SOURCE MATERIAL section start

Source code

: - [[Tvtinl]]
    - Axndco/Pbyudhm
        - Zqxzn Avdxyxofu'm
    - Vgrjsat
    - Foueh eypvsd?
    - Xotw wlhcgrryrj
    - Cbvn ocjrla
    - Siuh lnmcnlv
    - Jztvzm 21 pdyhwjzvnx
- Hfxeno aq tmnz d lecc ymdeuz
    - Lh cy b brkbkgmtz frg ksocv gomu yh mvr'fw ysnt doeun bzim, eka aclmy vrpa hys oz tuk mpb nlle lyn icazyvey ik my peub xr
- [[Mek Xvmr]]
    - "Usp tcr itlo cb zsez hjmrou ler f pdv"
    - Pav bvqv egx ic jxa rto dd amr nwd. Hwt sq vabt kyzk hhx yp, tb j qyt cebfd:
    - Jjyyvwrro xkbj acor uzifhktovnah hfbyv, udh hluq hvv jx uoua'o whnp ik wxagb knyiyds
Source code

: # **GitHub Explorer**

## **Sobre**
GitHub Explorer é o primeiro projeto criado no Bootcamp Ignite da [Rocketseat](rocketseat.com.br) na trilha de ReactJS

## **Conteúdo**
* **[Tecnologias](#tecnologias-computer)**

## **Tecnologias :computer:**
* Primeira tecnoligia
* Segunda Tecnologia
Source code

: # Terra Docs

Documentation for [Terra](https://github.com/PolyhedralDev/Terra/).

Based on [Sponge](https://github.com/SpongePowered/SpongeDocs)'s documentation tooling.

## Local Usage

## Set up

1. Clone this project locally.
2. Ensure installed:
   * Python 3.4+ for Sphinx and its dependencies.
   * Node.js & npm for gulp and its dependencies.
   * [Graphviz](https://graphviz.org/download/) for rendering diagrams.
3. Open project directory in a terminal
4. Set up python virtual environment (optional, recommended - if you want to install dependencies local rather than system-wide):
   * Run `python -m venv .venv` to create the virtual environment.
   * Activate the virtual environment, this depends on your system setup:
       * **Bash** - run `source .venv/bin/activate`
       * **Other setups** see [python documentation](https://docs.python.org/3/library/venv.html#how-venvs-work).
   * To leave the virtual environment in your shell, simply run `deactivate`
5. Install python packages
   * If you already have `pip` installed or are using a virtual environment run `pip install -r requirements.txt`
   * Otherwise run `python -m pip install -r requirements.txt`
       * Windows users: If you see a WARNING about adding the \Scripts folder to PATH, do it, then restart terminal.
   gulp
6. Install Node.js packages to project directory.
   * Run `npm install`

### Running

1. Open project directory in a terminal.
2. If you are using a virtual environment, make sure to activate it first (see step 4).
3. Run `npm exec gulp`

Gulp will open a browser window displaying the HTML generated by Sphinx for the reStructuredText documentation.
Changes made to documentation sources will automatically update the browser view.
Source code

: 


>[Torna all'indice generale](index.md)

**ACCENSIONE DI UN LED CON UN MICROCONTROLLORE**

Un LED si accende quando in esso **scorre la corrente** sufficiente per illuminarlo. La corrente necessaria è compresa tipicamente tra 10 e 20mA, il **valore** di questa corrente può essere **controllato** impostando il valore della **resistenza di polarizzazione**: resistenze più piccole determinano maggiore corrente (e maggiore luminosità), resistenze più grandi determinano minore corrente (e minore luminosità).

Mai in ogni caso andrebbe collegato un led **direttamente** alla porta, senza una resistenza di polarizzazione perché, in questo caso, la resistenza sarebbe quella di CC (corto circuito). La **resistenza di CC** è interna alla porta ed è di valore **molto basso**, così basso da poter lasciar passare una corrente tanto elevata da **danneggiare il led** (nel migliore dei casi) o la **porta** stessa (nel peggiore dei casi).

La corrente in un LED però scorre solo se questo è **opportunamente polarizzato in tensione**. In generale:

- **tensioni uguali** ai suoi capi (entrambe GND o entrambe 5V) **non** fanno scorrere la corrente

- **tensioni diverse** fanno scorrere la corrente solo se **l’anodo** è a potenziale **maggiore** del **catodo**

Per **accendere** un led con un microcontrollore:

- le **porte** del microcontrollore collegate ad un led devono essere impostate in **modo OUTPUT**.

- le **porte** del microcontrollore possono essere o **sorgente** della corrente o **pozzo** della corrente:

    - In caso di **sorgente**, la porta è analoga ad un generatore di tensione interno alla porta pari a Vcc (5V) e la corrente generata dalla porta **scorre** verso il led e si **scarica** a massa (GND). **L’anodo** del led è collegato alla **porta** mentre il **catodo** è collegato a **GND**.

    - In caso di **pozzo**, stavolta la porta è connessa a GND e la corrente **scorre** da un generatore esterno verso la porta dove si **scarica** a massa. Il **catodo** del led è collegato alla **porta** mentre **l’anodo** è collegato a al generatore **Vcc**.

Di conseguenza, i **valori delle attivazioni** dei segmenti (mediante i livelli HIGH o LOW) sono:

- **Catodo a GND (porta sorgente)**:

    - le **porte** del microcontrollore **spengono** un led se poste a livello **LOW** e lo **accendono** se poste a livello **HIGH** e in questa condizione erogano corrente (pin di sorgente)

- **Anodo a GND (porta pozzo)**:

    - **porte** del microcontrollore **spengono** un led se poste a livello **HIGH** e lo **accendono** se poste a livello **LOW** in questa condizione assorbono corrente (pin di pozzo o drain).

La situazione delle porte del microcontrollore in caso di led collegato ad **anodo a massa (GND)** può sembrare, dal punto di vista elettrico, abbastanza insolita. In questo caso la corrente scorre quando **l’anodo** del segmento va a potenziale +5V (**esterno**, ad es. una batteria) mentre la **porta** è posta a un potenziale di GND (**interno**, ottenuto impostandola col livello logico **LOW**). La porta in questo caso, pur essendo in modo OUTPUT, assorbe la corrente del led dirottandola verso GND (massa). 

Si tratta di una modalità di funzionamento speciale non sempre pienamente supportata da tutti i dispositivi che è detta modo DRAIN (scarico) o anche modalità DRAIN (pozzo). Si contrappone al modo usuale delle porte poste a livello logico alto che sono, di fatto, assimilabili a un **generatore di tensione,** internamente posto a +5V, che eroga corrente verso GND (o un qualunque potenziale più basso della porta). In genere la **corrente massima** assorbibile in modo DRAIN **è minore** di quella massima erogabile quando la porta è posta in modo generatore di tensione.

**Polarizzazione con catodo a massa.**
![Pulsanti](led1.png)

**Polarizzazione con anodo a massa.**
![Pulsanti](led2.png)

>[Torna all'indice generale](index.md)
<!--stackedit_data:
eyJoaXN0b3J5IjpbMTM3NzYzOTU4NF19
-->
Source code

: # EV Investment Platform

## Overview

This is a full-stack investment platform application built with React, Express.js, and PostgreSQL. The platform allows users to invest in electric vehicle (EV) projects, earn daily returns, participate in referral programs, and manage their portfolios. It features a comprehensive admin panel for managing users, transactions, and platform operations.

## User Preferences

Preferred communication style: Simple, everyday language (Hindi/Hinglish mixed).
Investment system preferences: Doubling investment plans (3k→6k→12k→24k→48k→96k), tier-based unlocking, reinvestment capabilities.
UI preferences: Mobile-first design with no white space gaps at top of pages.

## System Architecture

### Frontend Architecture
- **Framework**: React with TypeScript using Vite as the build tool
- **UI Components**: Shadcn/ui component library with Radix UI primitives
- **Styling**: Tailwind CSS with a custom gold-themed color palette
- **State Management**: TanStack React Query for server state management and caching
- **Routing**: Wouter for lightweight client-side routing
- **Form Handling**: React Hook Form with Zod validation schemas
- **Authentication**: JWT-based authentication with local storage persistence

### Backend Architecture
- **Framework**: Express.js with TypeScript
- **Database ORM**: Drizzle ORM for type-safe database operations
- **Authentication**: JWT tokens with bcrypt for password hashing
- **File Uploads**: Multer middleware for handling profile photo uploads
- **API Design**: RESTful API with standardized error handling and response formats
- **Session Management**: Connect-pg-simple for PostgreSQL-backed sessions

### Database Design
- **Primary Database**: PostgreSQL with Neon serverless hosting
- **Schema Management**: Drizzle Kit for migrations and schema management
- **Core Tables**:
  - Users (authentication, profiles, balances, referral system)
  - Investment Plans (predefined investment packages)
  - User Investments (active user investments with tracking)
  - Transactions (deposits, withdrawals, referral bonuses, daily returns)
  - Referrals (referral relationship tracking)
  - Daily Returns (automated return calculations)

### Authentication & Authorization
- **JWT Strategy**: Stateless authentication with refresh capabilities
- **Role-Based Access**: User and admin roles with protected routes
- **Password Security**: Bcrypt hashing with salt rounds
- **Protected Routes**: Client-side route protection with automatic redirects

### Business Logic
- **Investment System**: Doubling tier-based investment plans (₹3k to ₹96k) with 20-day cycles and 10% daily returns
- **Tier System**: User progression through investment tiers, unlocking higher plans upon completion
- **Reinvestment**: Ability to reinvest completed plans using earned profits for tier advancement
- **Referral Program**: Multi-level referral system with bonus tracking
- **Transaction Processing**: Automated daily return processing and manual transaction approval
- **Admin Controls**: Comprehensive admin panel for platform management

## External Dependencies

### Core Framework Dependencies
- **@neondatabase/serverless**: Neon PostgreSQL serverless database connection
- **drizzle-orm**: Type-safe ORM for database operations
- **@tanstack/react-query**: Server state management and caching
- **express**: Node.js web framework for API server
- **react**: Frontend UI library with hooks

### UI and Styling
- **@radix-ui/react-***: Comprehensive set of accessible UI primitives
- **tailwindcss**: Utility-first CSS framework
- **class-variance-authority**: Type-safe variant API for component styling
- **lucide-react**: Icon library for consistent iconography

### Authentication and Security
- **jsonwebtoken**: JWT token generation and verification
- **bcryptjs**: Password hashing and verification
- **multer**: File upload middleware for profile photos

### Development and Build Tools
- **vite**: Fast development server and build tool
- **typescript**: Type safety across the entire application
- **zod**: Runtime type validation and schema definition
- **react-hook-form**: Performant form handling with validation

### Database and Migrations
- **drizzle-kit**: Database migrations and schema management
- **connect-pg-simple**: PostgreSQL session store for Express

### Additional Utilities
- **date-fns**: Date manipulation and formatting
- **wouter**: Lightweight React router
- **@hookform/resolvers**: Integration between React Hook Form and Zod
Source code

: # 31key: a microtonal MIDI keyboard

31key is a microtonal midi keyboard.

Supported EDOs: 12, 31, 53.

SOURCE MATERIAL section end

* TASK DIRECTIONS *
Find each line in the records that contains the string "middleware", then say how many there are and nothing else.

* OUTPUT OF THE EXERCISE *
2